In the air domain, the Philippine Air Force is pursuing multi-role fighters capable of air superiority and maritime strike missions, along with additional FA-50 light fighters, long-range patrol aircraft, heavy-lift helicopters, and attack helicopters. Air cover is indispensable for fleet protection and rapid response across dispersed islands.

Yet today’s contest is not confined to conventional platforms. “Gray zone” tactics—maritime militias, cyber intrusions, and swarming operations — demand layered resilience. A major cyber defense program seeks to harden government and military networks against state-backed attacks. Expanded Maritime Domain Awareness, through advanced radars and unmanned aerial systems, ensures persistent surveillance. You cannot defend what you cannot see.

Unmanned systems are central to solving the archipelago’s math problem. With vast waters and limited hulls, the AFP is adopting a “manned-unmanned teaming” strategy. Drones provide 24/7 intelligence, surveillance, and reconnaissance. Unmanned surface vessels and loitering munitions add asymmetric strike options at lower cost. Instead of dispatching high-value ships to every incident, drone swarms can maintain constant watch while preserving heavier assets for decisive moments.

Behind all this lies C4ISTAR — the connective tissue of command, control, communications, computers, intelligence, surveillance, targeting, acquisition and reconnaissance. Broadband, satellite links and coastal radar networks knit together sensors and shooters so that a detection in Palawan can cue a missile battery or aircraft within seconds. Without this digital backbone, hardware is reduced to isolated pieces.

Time, however, remains the most unforgiving variable. Submarines require years to construct. Fighters take several years to deliver. If contracts are not secured and production lines reserved soon, capability gaps may persist into a period many analysts view as strategically volatile.

Private financing, therefore, is not fiscal adventurism. It is strategic acceleration. By front-loading commitments, the Philippines ensures that steel is cut, training begins, and deterrence matures before potential flashpoints intensify.

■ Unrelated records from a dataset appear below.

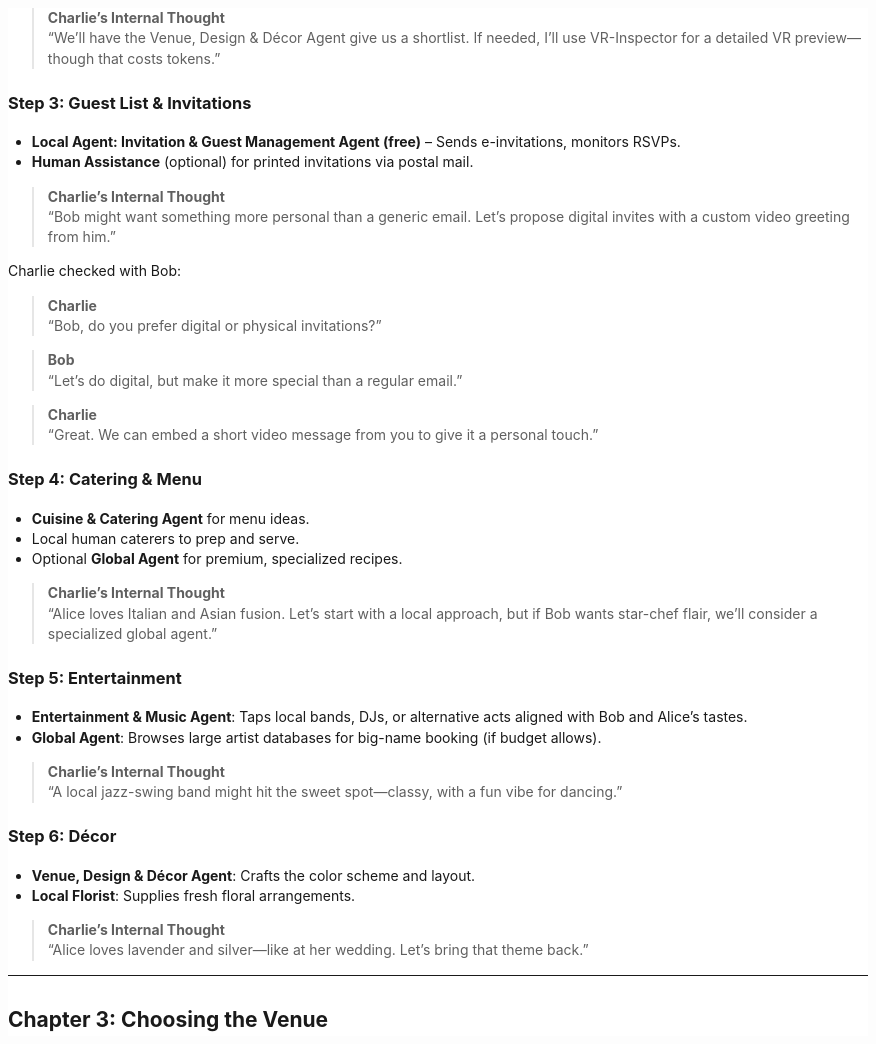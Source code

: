 > **Charlie’s Internal Thought**  
> “We’ll have the Venue, Design & Décor Agent give us a shortlist. If needed, I’ll use VR-Inspector for a detailed VR preview—though that costs tokens.”

### **Step 3: Guest List & Invitations**

- **Local Agent: Invitation & Guest Management Agent (free)** – Sends e-invitations, monitors RSVPs.  
- **Human Assistance** (optional) for printed invitations via postal mail.

> **Charlie’s Internal Thought**  
> “Bob might want something more personal than a generic email. Let’s propose digital invites with a custom video greeting from him.”

Charlie checked with Bob:

> **Charlie**  
> “Bob, do you prefer digital or physical invitations?”

> **Bob**  
> “Let’s do digital, but make it more special than a regular email.”

> **Charlie**  
> “Great. We can embed a short video message from you to give it a personal touch.”

### **Step 4: Catering & Menu**

- **Cuisine & Catering Agent** for menu ideas.  
- Local human caterers to prep and serve.  
- Optional **Global Agent** for premium, specialized recipes.

> **Charlie’s Internal Thought**  
> “Alice loves Italian and Asian fusion. Let’s start with a local approach, but if Bob wants star-chef flair, we’ll consider a specialized global agent.”

### **Step 5: Entertainment**

- **Entertainment & Music Agent**: Taps local bands, DJs, or alternative acts aligned with Bob and Alice’s tastes.  
- **Global Agent**: Browses large artist databases for big-name booking (if budget allows).

> **Charlie’s Internal Thought**  
> “A local jazz-swing band might hit the sweet spot—classy, with a fun vibe for dancing.”

### **Step 6: Décor**

- **Venue, Design & Décor Agent**: Crafts the color scheme and layout.  
- **Local Florist**: Supplies fresh floral arrangements.

> **Charlie’s Internal Thought**  
> “Alice loves lavender and silver—like at her wedding. Let’s bring that theme back.”

---

## **Chapter 3: Choosing the Venue**
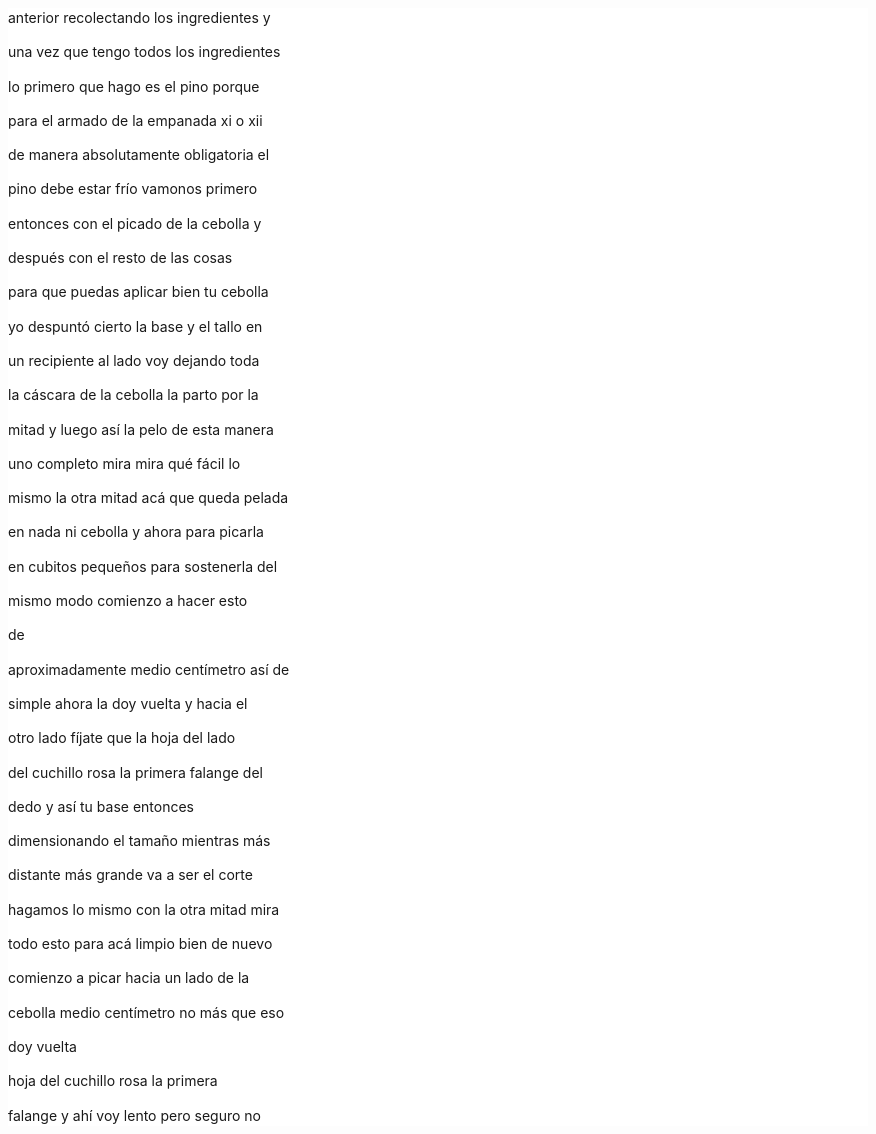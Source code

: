 anterior recolectando los ingredientes y

una vez que tengo todos los ingredientes

lo primero que hago es el pino porque

para el armado de la empanada xi o xii

de manera absolutamente obligatoria el

pino debe estar frío vamonos primero

entonces con el picado de la cebolla y

después con el resto de las cosas

para que puedas aplicar bien tu cebolla

yo despuntó cierto la base y el tallo en

un recipiente al lado voy dejando toda

la cáscara de la cebolla la parto por la

mitad y luego así la pelo de esta manera

uno completo mira mira qué fácil lo

mismo la otra mitad acá que queda pelada

en nada ni cebolla y ahora para picarla

en cubitos pequeños para sostenerla del

mismo modo comienzo a hacer esto

de

aproximadamente medio centímetro así de

simple ahora la doy vuelta y hacia el

otro lado fíjate que la hoja del lado

del cuchillo rosa la primera falange del

dedo y así tu base entonces

dimensionando el tamaño mientras más

distante más grande va a ser el corte

hagamos lo mismo con la otra mitad mira

todo esto para acá limpio bien de nuevo

comienzo a picar hacia un lado de la

cebolla medio centímetro no más que eso

doy vuelta

hoja del cuchillo rosa la primera

falange y ahí voy lento pero seguro no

This is not a quest for confrontation. It is a commitment to prevention. A credible defense posture raises the cost of aggression and lowers the temptation to test our resolve. It protects not only territory but trade routes, energy supplies, and the daily livelihoods of millions.

For too long, we attempted to defend sovereignty on installment — hoping that next year’s budget would align with this year’s dangers. That era must end. Financing freedom is not about militarizing policy; it is about ensuring that freedom itself is never held hostage to accounting cycles.

If liberty demands investment, wisdom dictates we make it deliberately and in time. The price of preparedness is measurable. The cost of unpreparedness is not.

Rafael M. Alunan III is a member of the board of governors of the Management Association of the Philippines.